Lender Name: Liberty Home Equity Solutions

Headquarters: Rancho Cordova, California

States licensed: 48, plus the District of Columbia

Company leadership: President Mike Kent

Product offerings: HECM, proprietary reverse mortgages

Lender ranking: #2 based on HECM endorsement data compiled in January, 2020

Brief history: One of the few major entities in the reverse mortgage industry to be a part of a publicly-traded company, Liberty Home Equity Solutions in recent years has been something of a bright spot when compared with fellow companies owned by Ocwen Financial Services. While Ocwen has been going through a financial reorganization to try and return to profitability it has not seen in some time, the general business performance of Liberty – its reverse mortgage arm – is continually hailed by Ocwen CEO Glen Messina in conference calls with company investors.

Founded in 2003 simply as “Liberty Reverse Mortgage,” the company operated for about four years before it was eventually acquired by Genworth Financial in November of 2007 in a deal reportedly valued at $50 million.

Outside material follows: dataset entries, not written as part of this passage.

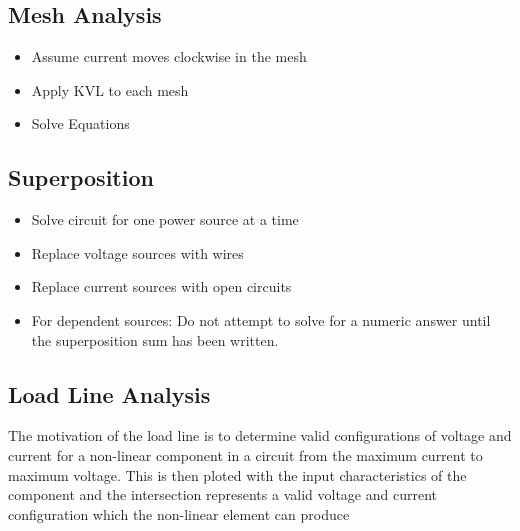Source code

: \documentclass{article}
\begin{document}
\subsection*{Mesh Analysis}
\begin{itemize}
\item Assume current moves clockwise in the mesh
\item Apply KVL to each mesh
\item Solve Equations
\end{itemize}
\subsection*{Superposition}
\begin{itemize}
\item Solve circuit for one power source at a time
\item Replace voltage sources with wires
\item Replace current sources with open circuits
\item For dependent sources: Do not attempt to solve for a numeric answer until the superposition sum has been written.
\end{itemize}
\subsection*{Load Line Analysis}
The motivation of the load line is to determine valid configurations of voltage and current for a non-linear component in a circuit from the maximum current to maximum voltage. This is then ploted with the input characteristics of the component and the intersection represents a valid voltage and current configuration which the non-linear element can produce
\end{document}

“This acquisition is a natural extension of our commitment to the senior market and our vision to deliver financial security to consumers,” said Pam Schutz, EVP of Retirement and Protection for Genworth Financial at the time. “Liberty will allow Genworth to offer senior market consumers new products that provide liquidity, retirement income, and enable funding of their retirement safety net.”

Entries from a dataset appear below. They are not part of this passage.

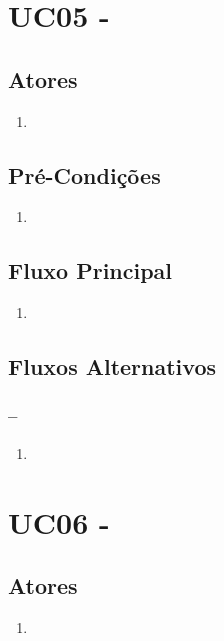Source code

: \section{UC05 -}


\subsection{Atores}

\begin{enumerate}
  \item
\end{enumerate}

\subsection{Pré-Condições}
\begin{enumerate}
  \item
\end{enumerate}

\subsection{Fluxo Principal}
\begin{enumerate}
  \item
\end{enumerate}

\subsection{Fluxos Alternativos}

\subsubsection{--}

\begin{enumerate}
  \item
\end{enumerate}

\section{UC06 -}


\subsection{Atores}

\begin{enumerate}
  \item
\end{enumerate}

A little over the year after the acquisition, the new parent company renamed the lender “Genworth Financial Home Equity Access,” to better reflect its ownership by the larger Genworth Financial. However, by 2012, Genworth began to entertain the prospect of selling the lender, and Ocwen Financial Services started to more aggressively look into ways it could expand its own footprint in existing mortgage-related endeavors it was already present in.

“Genworth’s reverse mortgage business is a top-notch operation with a very strong management team and culture that emphasizes customer-service and superior quality,” said John Britti, chief financial officer & EVP of Ocwen to industry publication Reverse Mortgage Daily. “As a result, we believe this acquisition positions Ocwen well in the reverse mortgage business, which has enormous long-term growth potential.”

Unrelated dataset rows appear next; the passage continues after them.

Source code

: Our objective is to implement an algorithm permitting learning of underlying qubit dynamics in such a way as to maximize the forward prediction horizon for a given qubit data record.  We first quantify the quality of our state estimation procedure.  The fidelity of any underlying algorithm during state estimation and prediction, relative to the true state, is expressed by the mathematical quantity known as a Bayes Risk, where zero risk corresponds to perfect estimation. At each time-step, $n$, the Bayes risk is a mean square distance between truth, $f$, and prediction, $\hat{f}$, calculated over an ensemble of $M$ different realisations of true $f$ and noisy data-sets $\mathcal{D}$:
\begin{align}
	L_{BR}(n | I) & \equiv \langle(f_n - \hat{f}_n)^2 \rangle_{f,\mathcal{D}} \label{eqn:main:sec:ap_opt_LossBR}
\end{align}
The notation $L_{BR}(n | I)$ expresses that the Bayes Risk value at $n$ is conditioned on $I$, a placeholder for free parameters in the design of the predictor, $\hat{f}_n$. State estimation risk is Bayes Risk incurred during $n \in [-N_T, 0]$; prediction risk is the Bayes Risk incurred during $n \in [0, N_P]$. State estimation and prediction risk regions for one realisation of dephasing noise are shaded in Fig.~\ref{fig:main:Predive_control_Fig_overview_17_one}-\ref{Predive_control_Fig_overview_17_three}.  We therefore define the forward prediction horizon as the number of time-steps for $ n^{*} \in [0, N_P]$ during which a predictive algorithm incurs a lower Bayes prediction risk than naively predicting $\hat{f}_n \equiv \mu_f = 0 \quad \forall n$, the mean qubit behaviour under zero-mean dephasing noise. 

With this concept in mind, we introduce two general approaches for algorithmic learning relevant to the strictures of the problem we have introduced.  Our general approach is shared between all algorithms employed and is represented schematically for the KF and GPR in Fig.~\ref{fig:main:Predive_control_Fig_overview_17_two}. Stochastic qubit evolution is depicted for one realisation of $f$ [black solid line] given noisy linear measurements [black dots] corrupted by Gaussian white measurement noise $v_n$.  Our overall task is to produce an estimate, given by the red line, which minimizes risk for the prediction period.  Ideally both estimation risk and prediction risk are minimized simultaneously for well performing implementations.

The deal for Ocwen’s acquisition was reportedly valued at $22 million at the time, a drop in value of over 50% compared with what Genworth initially paid for the company in 2007.

Just prior to the final sale in April of 2013, Genworth Financial Home Equity Access changed its name yet again, this time to “Liberty Home Equity Solutions.” This name references the original name of the company, while also broadening the scope of the services it aims to provide seniors.

Ocwen was one of the largest mortgage servicers at the time of its acquisition of Liberty, with a $128 billion portfolio of loans. While Ocwen was certainly optimistic concerning its acquisition of Liberty its dedication to the reverse mortgage business has seemingly expanded and contracted several times in recent years. In 2017, Ocwen had even publicly floated the idea of selling Liberty before changing its mind in early 2018.

“After a strategic review, we have decided to remain in the reverse mortgage lending business, and are excited about its future coming off a strong year in 2017,” CEO Ron Faris said in a February 2018 earnings call with shareholders and analysts. “It is a challenging environment for reverse mortgages — some of the HUD rule changes that went into effect last year are expected to reduce volumes in 2018 — but we still believe that we have one of the premier platforms and are excited about that business going forward.”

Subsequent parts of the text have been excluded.